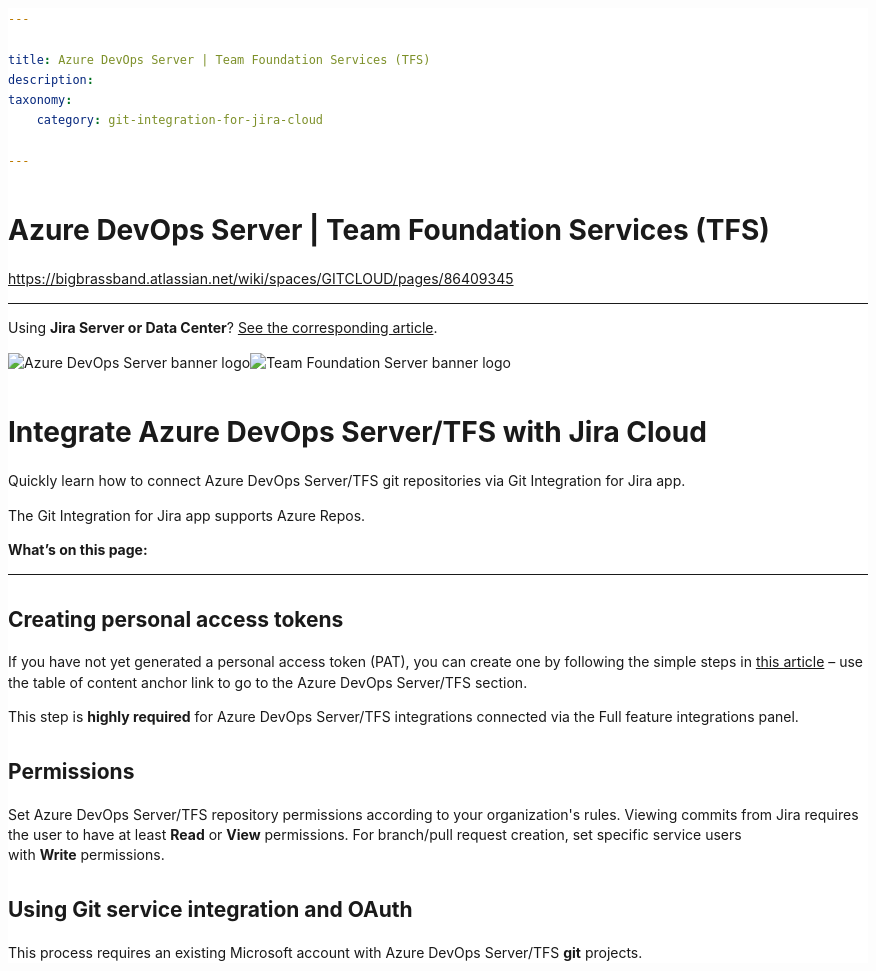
 ```yaml
---

title: Azure DevOps Server | Team Foundation Services (TFS)
description:
taxonomy:
    category: git-integration-for-jira-cloud

---
```


# Azure DevOps Server | Team Foundation Services (TFS)

<https://bigbrassband.atlassian.net/wiki/spaces/GITCLOUD/pages/86409345>

* * *

Using **Jira Server or Data Center**? [See the corresponding article](/wiki/spaces/GITSERVER/pages/80904193).

![Azure DevOps Server banner logo](https://bigbrassband.atlassian.net/wiki/download/thumbnails/86409345/image-20200817-113521.png?version=1&modificationDate=1598528954986&cacheVersion=1&api=v2&width=481&height=77)![Team Foundation Server banner logo](https://bigbrassband.com/confluence/images/tfs-logo.png)

# Integrate Azure DevOps Server/TFS with Jira Cloud

Quickly learn how to connect Azure DevOps Server/TFS git repositories via Git Integration for Jira app.

The Git Integration for Jira app supports Azure Repos.

**What’s on this page:**

* * *

## Creating personal access tokens

If you have not yet generated a personal access token (PAT), you can create one by following the simple steps in [this article](/wiki/spaces/GITCLOUD/pages/107216897/Creating+Personal+Access+Tokens) – use the table of content anchor link to go to the Azure DevOps Server/TFS section.

This step is **highly required** for Azure DevOps Server/TFS integrations connected via the Full feature integrations panel.

## Permissions

Set Azure DevOps Server/TFS repository permissions according to your organization's rules. Viewing commits from Jira requires the user to have at least **Read** or **View** permissions. For branch/pull request creation, set specific service users with **Write** permissions.

## Using Git service integration and OAuth

This process requires an existing Microsoft account with Azure DevOps Server/TFS **git** projects.
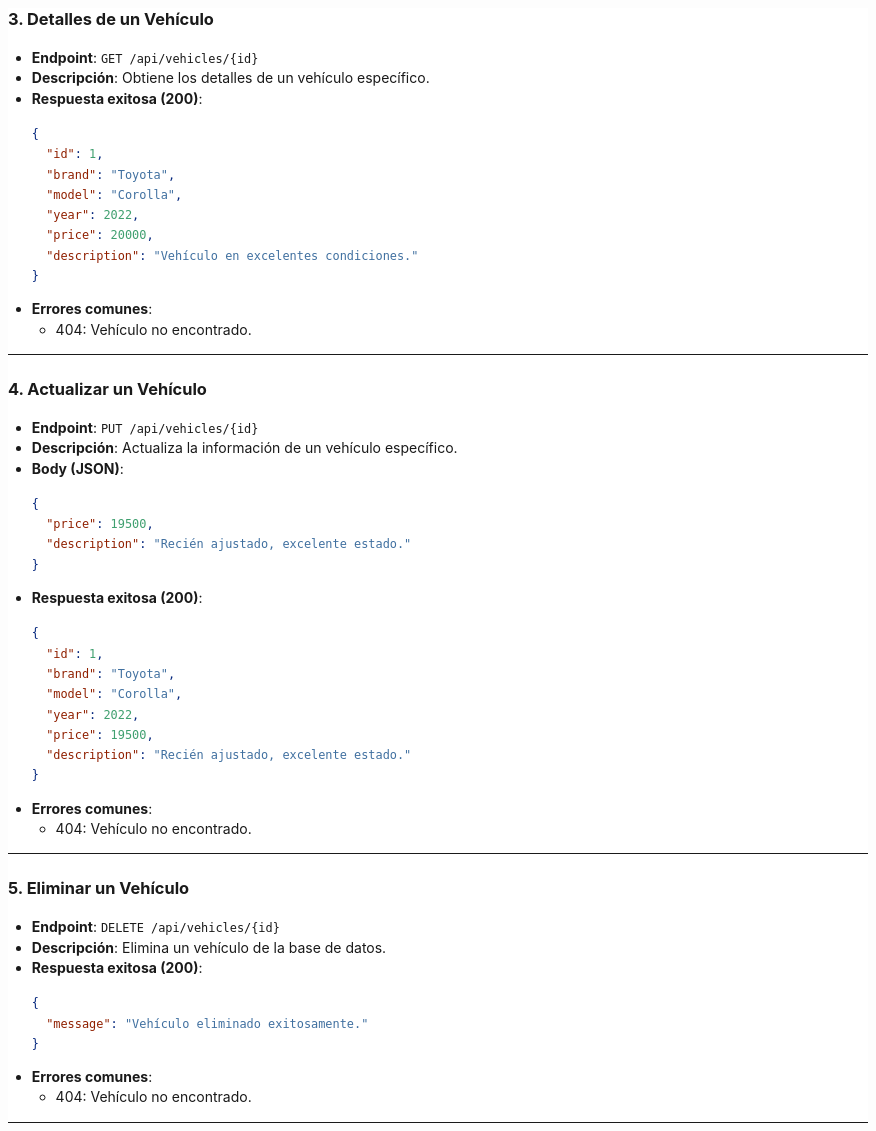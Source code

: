 
### **3. Detalles de un Vehículo**
- **Endpoint**: `GET /api/vehicles/{id}`
- **Descripción**: Obtiene los detalles de un vehículo específico.
- **Respuesta exitosa (200)**:
  ```json
  {
    "id": 1,
    "brand": "Toyota",
    "model": "Corolla",
    "year": 2022,
    "price": 20000,
    "description": "Vehículo en excelentes condiciones."
  }
  ```
- **Errores comunes**:
  - 404: Vehículo no encontrado.

---

### **4. Actualizar un Vehículo**
- **Endpoint**: `PUT /api/vehicles/{id}`
- **Descripción**: Actualiza la información de un vehículo específico.
- **Body (JSON)**:
  ```json
  {
    "price": 19500,
    "description": "Recién ajustado, excelente estado."
  }
  ```
- **Respuesta exitosa (200)**:
  ```json
  {
    "id": 1,
    "brand": "Toyota",
    "model": "Corolla",
    "year": 2022,
    "price": 19500,
    "description": "Recién ajustado, excelente estado."
  }
  ```
- **Errores comunes**:
  - 404: Vehículo no encontrado.

---

### **5. Eliminar un Vehículo**
- **Endpoint**: `DELETE /api/vehicles/{id}`
- **Descripción**: Elimina un vehículo de la base de datos.
- **Respuesta exitosa (200)**:
  ```json
  {
    "message": "Vehículo eliminado exitosamente."
  }
  ```
- **Errores comunes**:
  - 404: Vehículo no encontrado.

---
════════════════
What you should do ▸
Please copy every line in the entries where "Endpoint" appears.

The completed task ▸
- **Endpoint**: `GET /api/vehicles/{id}`
- **Endpoint**: `PUT /api/vehicles/{id}`
- **Endpoint**: `DELETE /api/vehicles/{id}`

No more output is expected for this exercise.